Your objective
Only lines with the word "passing" belong in the answer; copy them from the records below.
= = =
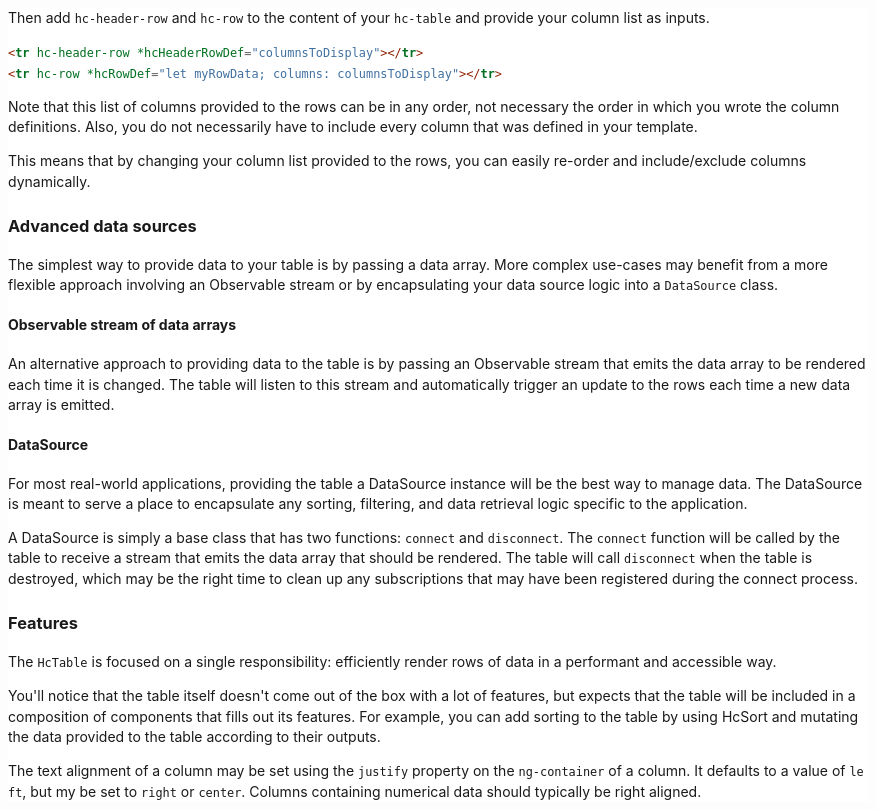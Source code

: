 Then add `hc-header-row` and `hc-row` to the content of your `hc-table` and provide your
column list as inputs.

```html
<tr hc-header-row *hcHeaderRowDef="columnsToDisplay"></tr>
<tr hc-row *hcRowDef="let myRowData; columns: columnsToDisplay"></tr>
```

Note that this list of columns provided to the rows can be in any order, not necessary the order in
which you wrote the column definitions. Also, you do not necessarily have to include every column
that was defined in your template.

This means that by changing your column list provided to the rows, you can easily re-order and
include/exclude columns dynamically.

### Advanced data sources

The simplest way to provide data to your table is by passing a data array. More complex use-cases
may benefit from a more flexible approach involving an Observable stream or by encapsulating your
data source logic into a `DataSource` class.

#### Observable stream of data arrays

An alternative approach to providing data to the table is by passing an Observable stream that emits
the data array to be rendered each time it is changed. The table will listen to this stream and
automatically trigger an update to the rows each time a new data array is emitted.

#### DataSource

For most real-world applications, providing the table a DataSource instance will be the best way to
manage data. The DataSource is meant to serve a place to encapsulate any sorting, filtering, and data retrieval logic specific to the application.

A DataSource is simply a base class that has two functions: `connect` and `disconnect`. The
`connect` function will be called by the table to receive a stream that emits the data array that
should be rendered. The table will call `disconnect` when the table is destroyed, which may be the
right time to clean up any subscriptions that may have been registered during the connect process.

### Features

The `HcTable` is focused on a single responsibility: efficiently render rows of data in a
performant and accessible way.

You'll notice that the table itself doesn't come out of the box with a lot of features, but expects
that the table will be included in a composition of components that fills out its features. For example,
you can add sorting to the table by using HcSort and mutating the data provided to the table according to
their outputs.

The text alignment of a column may be set using the `justify` property on the `ng-container` of a column.
It defaults to a value of `left`, but my be set to `right` or `center`. Columns containing numerical data
should typically be right aligned.
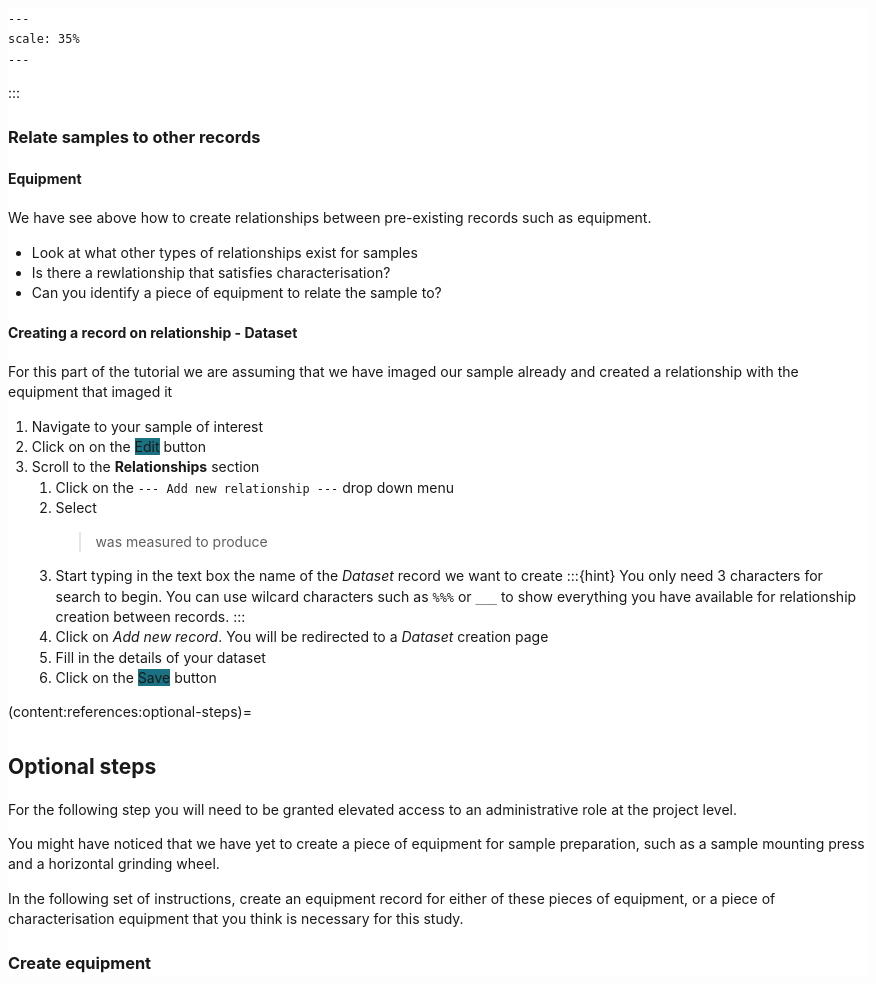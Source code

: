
 ```{image} ../images/ampletracks/demo_ampletracks_add_child_descendants.png
---
scale: 35%
---
```
:::

### Relate samples to other records

#### Equipment

We have see above how to create relationships between pre-existing records such as equipment.

- Look at what other types of relationships exist for samples
- Is there a rewlationship that satisfies characterisation?
- Can you identify a piece of equipment to relate the sample to? 

#### Creating a record on relationship - Dataset

For this part of the tutorial we are assuming that we have imaged our sample already and created a relationship with the equipment that imaged it

1. Navigate to your sample of interest
2. Click on on the <span class="badge bg-light" style="background-color:#1a7182 !important;">Edit</span> button
3. Scroll to the **Relationships** section
   1. Click on the `--- Add new relationship ---` drop down menu
   2. Select
      > was measured to produce 
   3. Start typing in the text box the name of the *Dataset* record we want to create
      :::{hint}
      You only need 3 characters for search to begin.
      You can use wilcard characters such as `%%%` or `___` to show everything you have available for relationship creation between records.
      ::: 
   4. Click on *Add new record*. You will be redirected to a *Dataset* creation page
   5. Fill in the details of your dataset
   6. Click on the <span class="badge bg-light" style="background-color:#1a7182 !important;">Save</span> button

(content:references:optional-steps)=
## Optional steps

For the following step you will need to be granted elevated access to an administrative role at the project level.

You might have noticed that we have yet to create a piece of equipment for sample preparation, such as a sample mounting press and a horizontal grinding wheel.

In the following set of instructions, create an equipment record for either of these pieces of equipment, or a piece of characterisation equipment that you think is necessary for this study.

### Create equipment
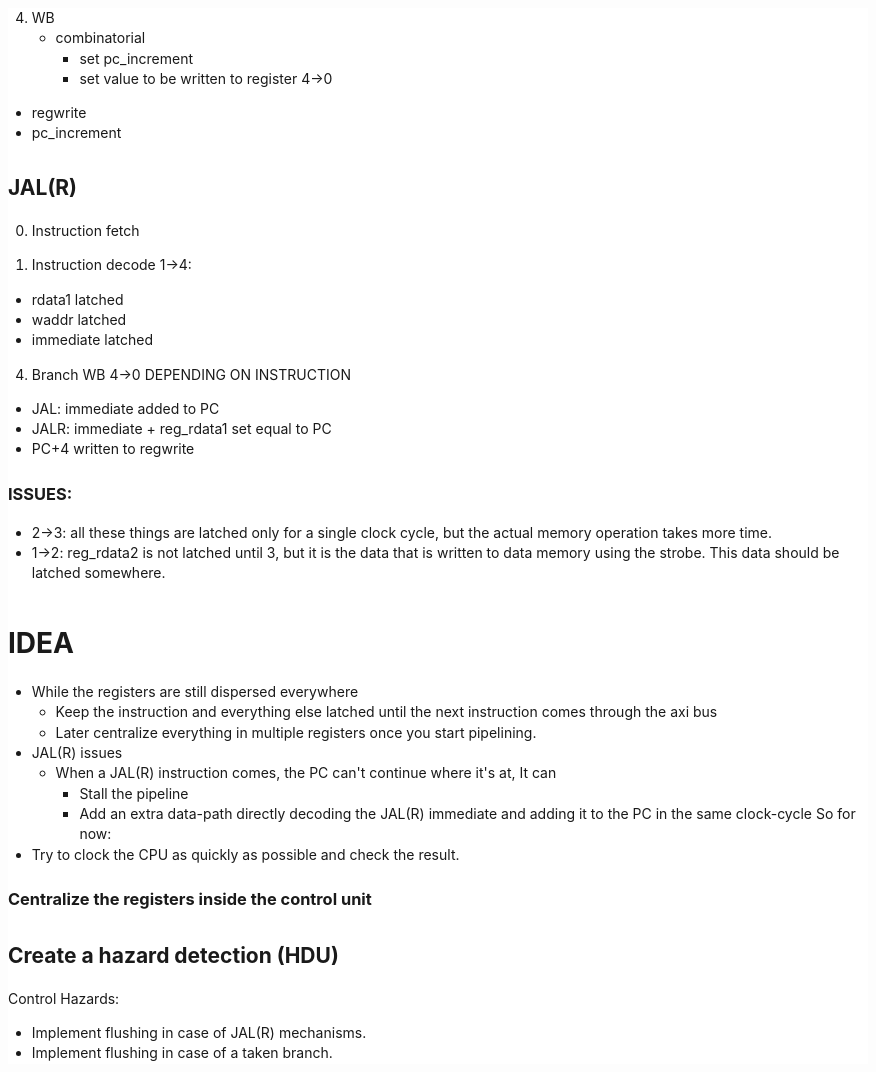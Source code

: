 4. WB
	- combinatorial
		- set pc_increment
		- set value to be written to register
4->0
- regwrite
- pc_increment

## JAL(R)
0. Instruction fetch

1. Instruction decode
1->4: 
- rdata1 latched
- waddr latched
- immediate latched

4. Branch WB
4->0
DEPENDING ON INSTRUCTION
- JAL: immediate added to PC
- JALR: immediate + reg_rdata1 set equal to PC
- PC+4 written to regwrite 

### ISSUES:
- 2->3: all these things are latched only for a single clock cycle, but the actual memory operation takes more time.
- 1->2: reg_rdata2 is not latched until 3, but it is the data that is written to data memory using the strobe. This data should be latched somewhere.


# IDEA
- While the registers are still dispersed everywhere
	- Keep the instruction and everything else latched until the next instruction comes through the axi bus
	- Later centralize everything in multiple registers once you start pipelining.
- JAL(R) issues
	- When a JAL(R) instruction comes, the PC can't continue where it's at, It can
		- Stall the pipeline
		- Add an extra data-path directly decoding the JAL(R) immediate and adding it to the PC in the same clock-cycle
So for now:
- Try to clock the CPU as quickly as possible and check the result.
### Centralize the registers inside the control unit 

## Create a hazard detection (HDU)
Control Hazards:
- Implement flushing in case of JAL(R) mechanisms.
- Implement flushing in case of a taken branch.
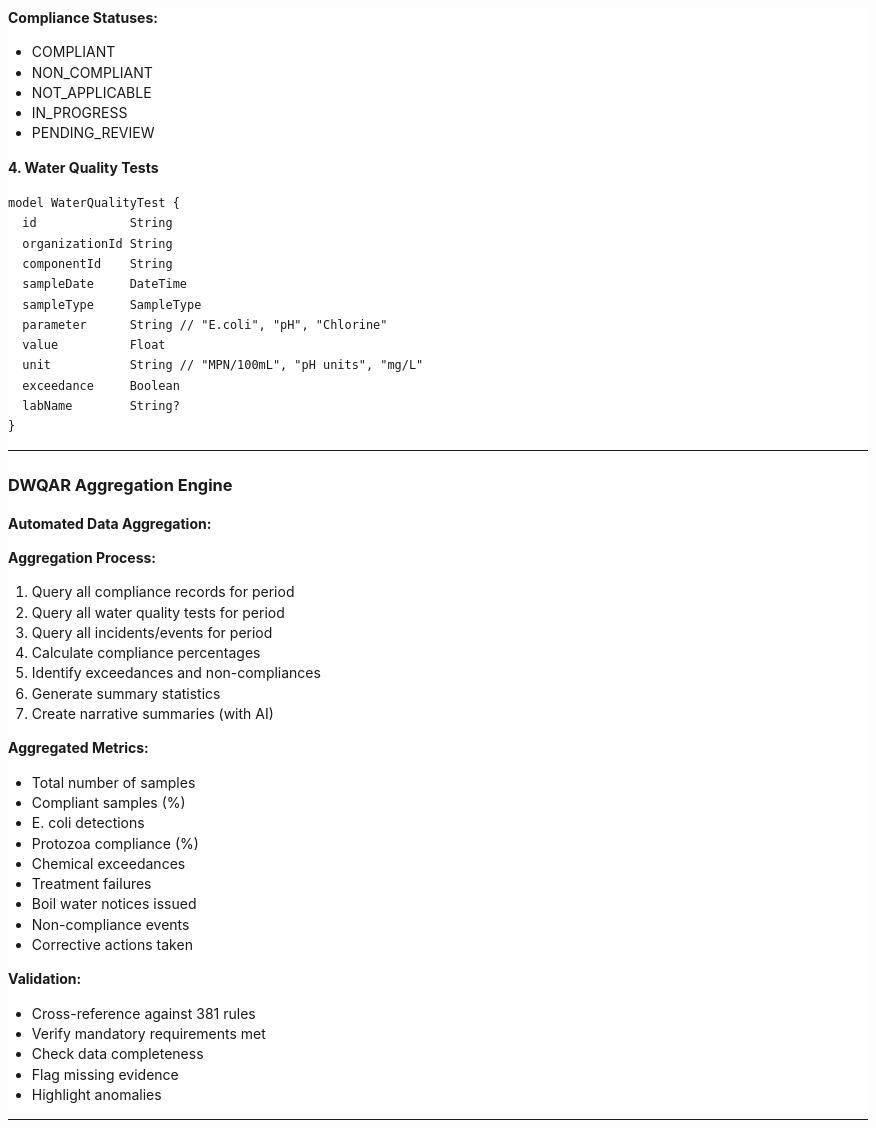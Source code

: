 **Compliance Statuses:**
- COMPLIANT
- NON_COMPLIANT
- NOT_APPLICABLE
- IN_PROGRESS
- PENDING_REVIEW

**4. Water Quality Tests**
```prisma
model WaterQualityTest {
  id             String
  organizationId String
  componentId    String
  sampleDate     DateTime
  sampleType     SampleType
  parameter      String // "E.coli", "pH", "Chlorine"
  value          Float
  unit           String // "MPN/100mL", "pH units", "mg/L"
  exceedance     Boolean
  labName        String?
}
```

---

### DWQAR Aggregation Engine

**Automated Data Aggregation:**

**Aggregation Process:**
1. Query all compliance records for period
2. Query all water quality tests for period
3. Query all incidents/events for period
4. Calculate compliance percentages
5. Identify exceedances and non-compliances
6. Generate summary statistics
7. Create narrative summaries (with AI)

**Aggregated Metrics:**
- Total number of samples
- Compliant samples (%)
- E. coli detections
- Protozoa compliance (%)
- Chemical exceedances
- Treatment failures
- Boil water notices issued
- Non-compliance events
- Corrective actions taken

**Validation:**
- Cross-reference against 381 rules
- Verify mandatory requirements met
- Check data completeness
- Flag missing evidence
- Highlight anomalies

---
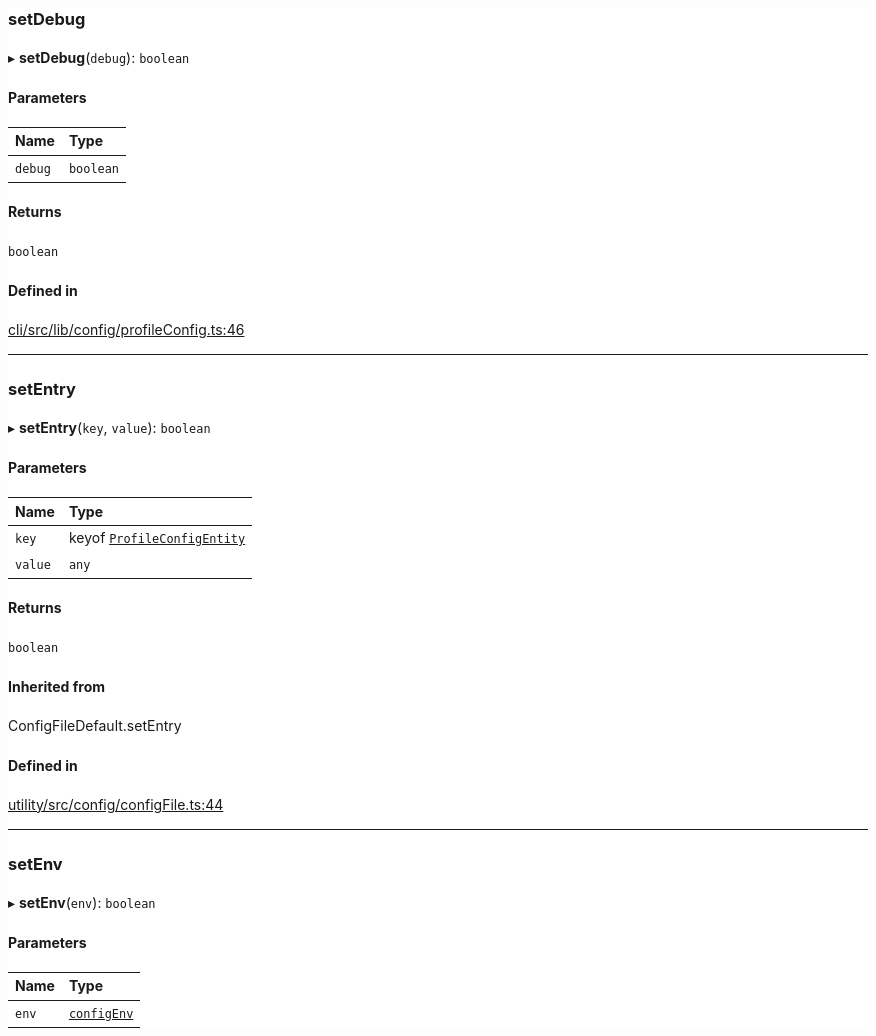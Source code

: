 ### setDebug

▸ **setDebug**(`debug`): `boolean`

#### Parameters

| Name | Type |
| :------ | :------ |
| `debug` | `boolean` |

#### Returns

`boolean`

#### Defined in

[cli/src/lib/config/profileConfig.ts:46](https://github.com/scramjetorg/transform-hub/blob/HEAD/packages/cli/src/lib/config/profileConfig.ts#L46)

___

### setEntry

▸ **setEntry**(`key`, `value`): `boolean`

#### Parameters

| Name | Type |
| :------ | :------ |
| `key` | keyof [`ProfileConfigEntity`](../interfaces/ProfileConfigEntity.md) |
| `value` | `any` |

#### Returns

`boolean`

#### Inherited from

ConfigFileDefault.setEntry

#### Defined in

[utility/src/config/configFile.ts:44](https://github.com/scramjetorg/transform-hub/blob/HEAD/packages/utility/src/config/configFile.ts#L44)

___

### setEnv

▸ **setEnv**(`env`): `boolean`

#### Parameters

| Name | Type |
| :------ | :------ |
| `env` | [`configEnv`](../modules.md#configenv) |
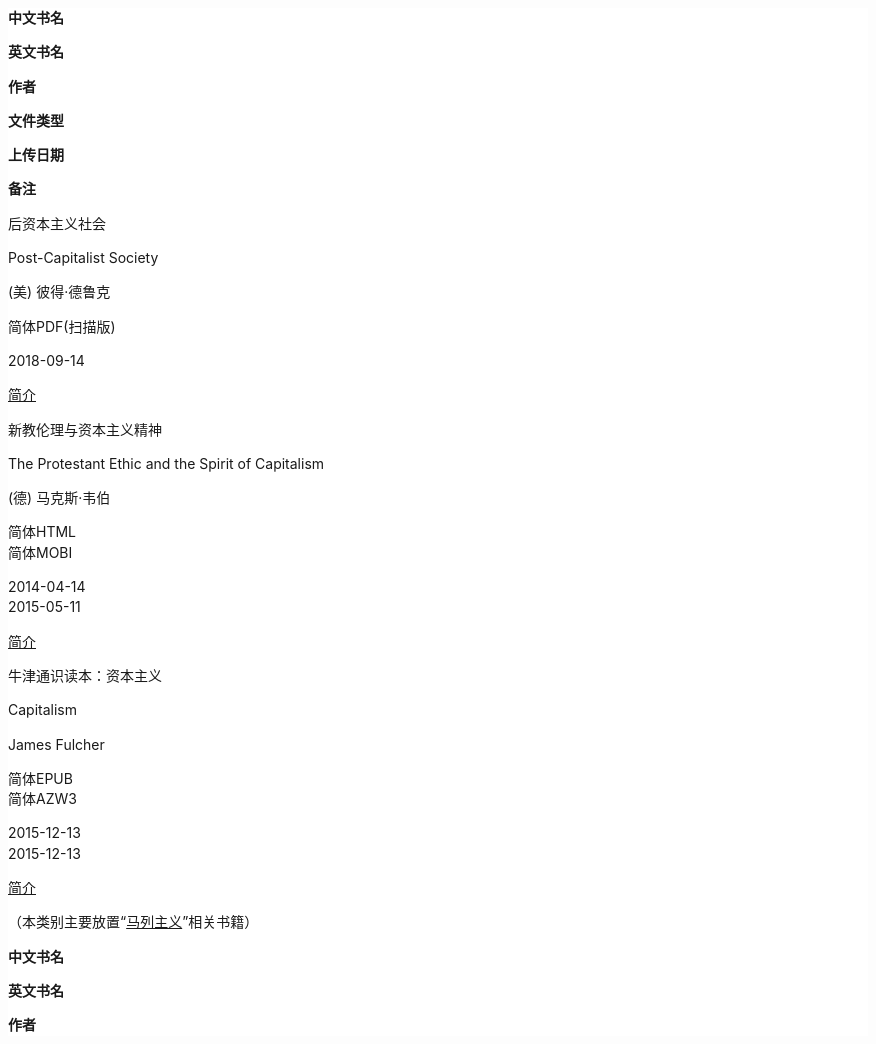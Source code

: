  
  

**中文书名**

**英文书名**

**作者**

**文件类型**

**上传日期**

**备注**

后资本主义社会

Post-Capitalist Society

(美) 彼得·德鲁克

简体PDF(扫描版)

2018-09-14

[简介](https://docs.google.com/document/d/1Nxsqf02d5uYu8FGn3K9uNJx_D8Ixh7UCmBvqHnd6LB4/)

新教伦理与资本主义精神

The Protestant Ethic and the Spirit of Capitalism

(德) 马克斯·韦伯

简体HTML  
简体MOBI

2014-04-14  
2015-05-11

[简介](https://docs.google.com/document/d/1x0ZznHlX_TA2yIhK3oL6QvAGaE-T_x92mD59MRHSYlE/)

牛津通识读本：资本主义

Capitalism

James Fulcher

简体EPUB  
简体AZW3

2015-12-13  
2015-12-13

[简介](https://docs.google.com/document/d/1N0yg3koUOvRhoCT41FXup0sopPDMtCNDwbI4jkV_TlY/)

  
  
（本类别主要放置“[马列主义](https://zh.wikipedia.org/wiki/%E9%A9%AC%E5%85%8B%E6%80%9D%E5%88%97%E5%AE%81%E4%B8%BB%E4%B9%89)”相关书籍）

**中文书名**

**英文书名**

**作者**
= = =
Task solution
The simplest way to provide data to your table is by passing a data array. More complex use-cases
An alternative approach to providing data to the table is by passing an Observable stream that emits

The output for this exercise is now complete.